Aerodynamic shape optimization using a time spectral coupled adjoint for nonlinear aeroelastic problems

Abstract

In this work, prediction of flutter and Limit Cycle Oscillations (LCO) for the aircraft wing has been carried out using a coupled, time spectral computational fluid dynamics (CFD) and computational structural dynamics (CSD) method. Flutter related shape design has also been carried out using a coupled, adjoint based sensitivity analysis framework. A discrete adjoint solver was developed in time-spectral form to calculate coupled sensitivity of the dynamic aeroelastic motion. The total structural energy was constrained at different levels to determine the flutter onset conditions or different LCO solutions.

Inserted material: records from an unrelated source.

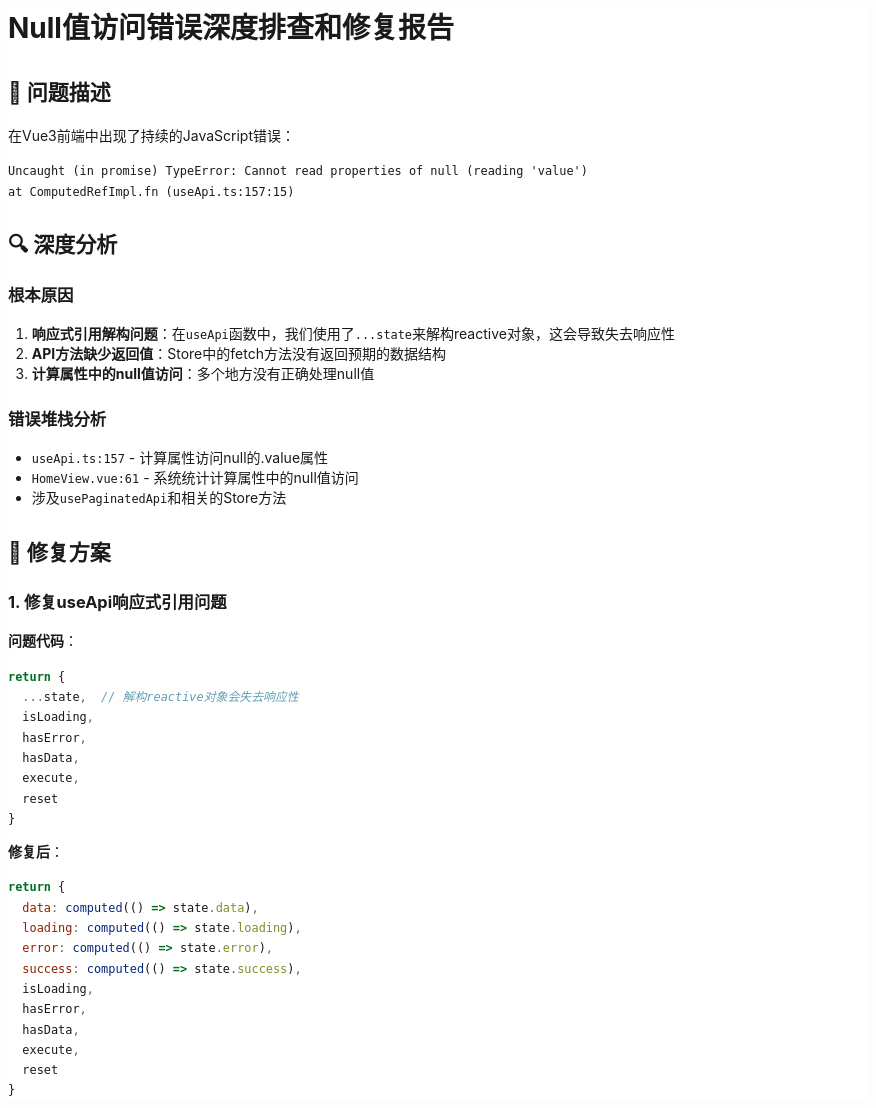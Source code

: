 # Null值访问错误深度排查和修复报告

## 🐛 问题描述

在Vue3前端中出现了持续的JavaScript错误：
```
Uncaught (in promise) TypeError: Cannot read properties of null (reading 'value')
at ComputedRefImpl.fn (useApi.ts:157:15)
```

## 🔍 深度分析

### 根本原因
1. **响应式引用解构问题**：在`useApi`函数中，我们使用了`...state`来解构reactive对象，这会导致失去响应性
2. **API方法缺少返回值**：Store中的fetch方法没有返回预期的数据结构
3. **计算属性中的null值访问**：多个地方没有正确处理null值

### 错误堆栈分析
- `useApi.ts:157` - 计算属性访问null的.value属性
- `HomeView.vue:61` - 系统统计计算属性中的null值访问
- 涉及`usePaginatedApi`和相关的Store方法

## 🔧 修复方案

### 1. 修复useApi响应式引用问题

**问题代码**：
```javascript
return {
  ...state,  // 解构reactive对象会失去响应性
  isLoading,
  hasError,
  hasData,
  execute,
  reset
}
```

**修复后**：
```javascript
return {
  data: computed(() => state.data),
  loading: computed(() => state.loading),
  error: computed(() => state.error),
  success: computed(() => state.success),
  isLoading,
  hasError,
  hasData,
  execute,
  reset
}
```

Compared to the time-marching approach, the time-spectral method not only enables faster convergence for unsteady problems, but also leads to significant improvement in implementation of adjoint based sensitivity analysis. Unlike the time-marching approach, there is no high memory requirement for time-spectral approach. The proposed method was applied to a pitch-plunge airfoil section at transonic flight conditions. The flutter and LCO results showed great agreements with time-marching results. The adjoint based sensitivity values were validated by finite difference based results, showing great agreement with errors less than 2%. Finally, aerodynamic shape optimization was carried out with the design objective of maximizing the flutter velocity, with and without constraint on the drag coefficient, respectively. Significant increase in flutter boundary velocity was observed in both cases.